Adjudication and the Precautionary Principle in the EU and the WTO

Judicial review of administrative use of scientific evidence when adopting precautionary measures

by Jostein Røynesdal

Literature on the precautionary principle has increased in volume over the last 15 years, ranging from observations on developments in case law, areas of application and differing views, to extensive analyses describing the value and impact of the precautionary principle as a tool for scientists, administrators and politicians. This paper does not make any assessment of the virtue, the value, or the importance of the precautionary principle. The focus is on the legal core of the precautionary principle: its effects on the law and the assessment of scientific data before the courts.

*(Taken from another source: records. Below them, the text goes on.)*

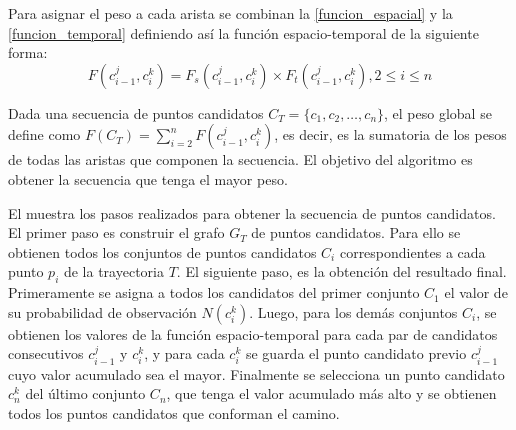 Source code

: Para asignar el peso a cada arista se combinan la \cref{funcion_espacial} y la \cref{funcion_temporal} definiendo así la función espacio-temporal de la siguiente forma:
\begin{equation} \label{funcion_espacio_temporal}
F(c_{i-1}^{j},c_{i}^{k}) = F_s(c_{i-1}^{j},c_{i}^{k}) \times F_{ t }(c_{ i-1 }^{ j },c_{ i }^{ k }), 2 \leq i \leq n
\end{equation}

Dada una secuencia de puntos candidatos $C_T = \{c_1, c_2, \dots, c_n\}$, el peso global se define como $F(C_T) = \sum _{ i=2 }^{ n }{F(c_{i-1}^{j},c_{i}^{k})}$, es decir, es la sumatoria de los pesos de todas las aristas que componen la secuencia. El objetivo del algoritmo es obtener la secuencia que tenga el mayor peso.

El  muestra los pasos realizados para obtener la secuencia de puntos candidatos. El primer paso es construir el grafo $G_T$ de puntos candidatos. Para ello se obtienen todos los conjuntos de puntos candidatos $C_i$ correspondientes a cada punto $p_i$ de la trayectoria $T$. El siguiente paso, es la obtención del resultado final. Primeramente se asigna a todos los candidatos del primer conjunto $C_1$ el valor de su probabilidad de observación $N(c_i^k)$. Luego, para los demás conjuntos $C_i$, se obtienen los valores de la función espacio-temporal para cada par de candidatos consecutivos $c_{i-1}^j$ y $c_i^k$, y para cada $c_i^k$ se guarda el punto candidato previo $c_{i-1}^j$ cuyo valor acumulado sea el mayor. Finalmente se selecciona un punto candidato $c_n^k$ del último conjunto $C_n$, que tenga el valor acumulado más alto y se obtienen todos los puntos candidatos que conforman el camino.

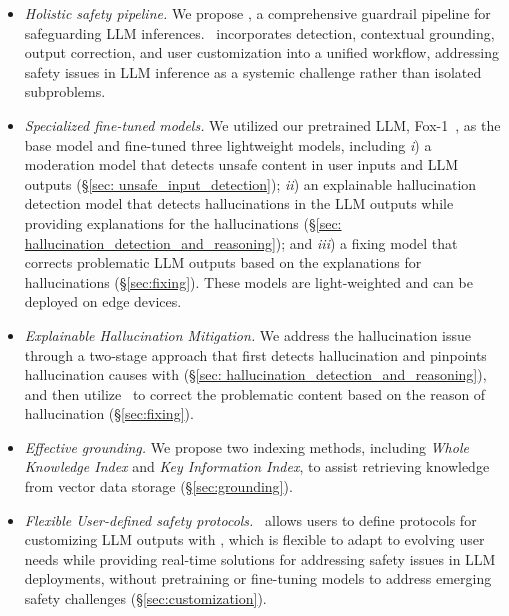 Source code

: \begin{itemize}[leftmargin=16pt, itemsep=1pt]
    \item \textit{Holistic safety pipeline. }We propose \goodname, a comprehensive guardrail pipeline for safeguarding LLM inferences. \goodname~incorporates
detection, contextual grounding, output correction, and user customization into a unified workflow, addressing safety issues in LLM inference as a systemic challenge rather than isolated subproblems.

\item \textit{Specialized fine-tuned models. } We utilized our pretrained LLM, Fox-1~\cite{fox}, as the base model and fine-tuned three lightweight models, including  \textit{i}) a  moderation model that detects unsafe content in user inputs and LLM outputs (\S\ref{sec: unsafe_input_detection}); 
\textit{ii}) an explainable hallucination detection model that detects hallucinations in the LLM outputs while providing explanations for the hallucinations (\S\ref{sec: hallucination_detection_and_reasoning}); and \textit{iii}) a fixing model that corrects problematic LLM outputs based on the explanations for hallucinations (\S\ref{sec:fixing}).
These models are light-weighted and can be deployed on edge devices.


\item\textit{Explainable Hallucination Mitigation. } We address the hallucination issue through a two-stage approach that first detects hallucination and pinpoints hallucination causes
with \detection (\S\ref{sec: hallucination_detection_and_reasoning}), and then utilize \fixing~to correct the problematic content based on the reason of hallucination (\S\ref{sec:fixing}).



\item\textit{Effective grounding. } We propose two indexing methods, including \textit{Whole Knowledge Index} and \textit{Key Information
Index}, to assist retrieving knowledge from vector data storage  (\S\ref{sec:grounding}). 



\item\textit{Flexible User-defined safety protocols. } \goodname~allows users to define protocols for customizing LLM outputs with
\customization, which is flexible to adapt to evolving user needs while
providing real-time solutions for addressing safety issues in LLM
deployments, without pretraining or fine-tuning models to address
emerging safety challenges (\S\ref{sec:customization}).


\end{itemize}
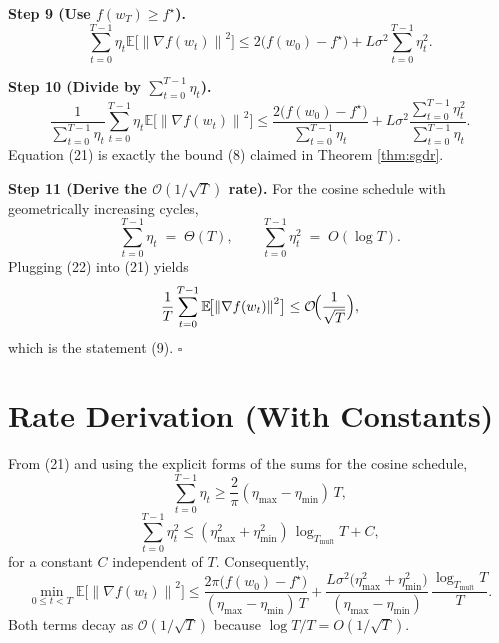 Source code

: \documentclass{article}
\newcommand{\E}{\mathbb{E}}
\newcommand{\norm}[1]{\left\lVert#1\right\rVert}
\begin{document}
\noindent\textbf{Step 9 (Use $f(w_{T})\ge f^{\star}$).}
\[
\sum_{t=0}^{T-1}\eta_{t}\E\!\bigl[\norm{\nabla f(w_{t})}^{2}\bigr]
\le 2\bigl(f(w_{0})-f^{\star}\bigr)
   +L\sigma^{2}\sum_{t=0}^{T-1}\eta_{t}^{2}.                         \tag{20}
\]

\noindent\textbf{Step 10 (Divide by $\sum_{t=0}^{T-1}\eta_{t}$).}
\[
\frac{1}{\sum_{t=0}^{T-1}\eta_{t}}
\sum_{t=0}^{T-1}\eta_{t}\E\!\bigl[\norm{\nabla f(w_{t})}^{2}\bigr]
\le
\frac{2\bigl(f(w_{0})-f^{\star}\bigr)}{\sum_{t=0}^{T-1}\eta_{t}}
   +L\sigma^{2}\frac{\sum_{t=0}^{T-1}\eta_{t}^{2}}{\sum_{t=0}^{T-1}\eta_{t}}.
\tag{21}
\]
Equation (21) is exactly the bound (8) claimed in Theorem \ref{thm:sgdr}.

\noindent\textbf{Step 11 (Derive the $\mathcal{O}(1/\sqrt{T})$ rate).}  
For the cosine schedule with geometrically increasing cycles,
\[
\sum_{t=0}^{T-1}\eta_{t}\;=\;\Theta(T),\qquad
\sum_{t=0}^{T-1}\eta_{t}^{2}\;=\;O(\log T).                         \tag{22}
\]
Plugging (22) into (21) yields
\[
\frac{1}{T}\sum_{t=0}^{T-1}\E\!\bigl[\norm{\nabla f(w_{t})}^{2}\bigr]
\le \mathcal{O}\!\Bigl(\frac{1}{\sqrt{T}}\Bigr),
\]
which is the statement (9). \hfill $\square$

\section*{Rate Derivation (With Constants)}
From (21) and using the explicit forms of the sums for the cosine schedule,
\[
\sum_{t=0}^{T-1}\eta_{t}
   \ge \frac{2}{\pi}(\eta_{\max}-\eta_{\min})\,T,                 \tag{23}
\]
\[
\sum_{t=0}^{T-1}\eta_{t}^{2}
   \le (\eta_{\max}^{2}+\eta_{\min}^{2})\,\log_{T_{\text{mult}}}T
      + C,                                                         \tag{24}
\]
for a constant $C$ independent of $T$.  
Consequently,
\[
\min_{0\le t<T}\E\!\bigl[\norm{\nabla f(w_{t})}^{2}\bigr]
\le
\frac{2\pi\bigl(f(w_{0})-f^{\star}\bigr)}{(\eta_{\max}-\eta_{\min})\,T}
   +\frac{L\sigma^{2}\bigl(\eta_{\max}^{2}+\eta_{\min}^{2}\bigr)}
          {(\eta_{\max}-\eta_{\min})}\,
          \frac{\log_{T_{\text{mult}}}T}{T}.                     \tag{25}
\]
Both terms decay as $\mathcal{O}(1/\sqrt{T})$ because $\log T/T = O(1/\sqrt{T})$.
\end{document}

Through focus on developments of the precautionary principle in EC and WTO case law, the primary goal of this paper is by analysis to identify the impact of the precautionary principle in legal proceedings in relation to scientific risk assessments and administrative risk conclusions. The most contentious question in this respect seems to concern the level of knowledge concerning problems of causal relationships between a substance or procedure and a given hazard. An important part of the analysis is to look at the standards set by the judiciary when reviewing precautionary measures. Weighing the conflicting interests between involved parties under scientific uncertainty seems to pose a challenging and balancing task for the judiciary, especially in relation to political discretion. It seems that discretion is often placed where it furthers the treaty in question and serves integration and harmonisation.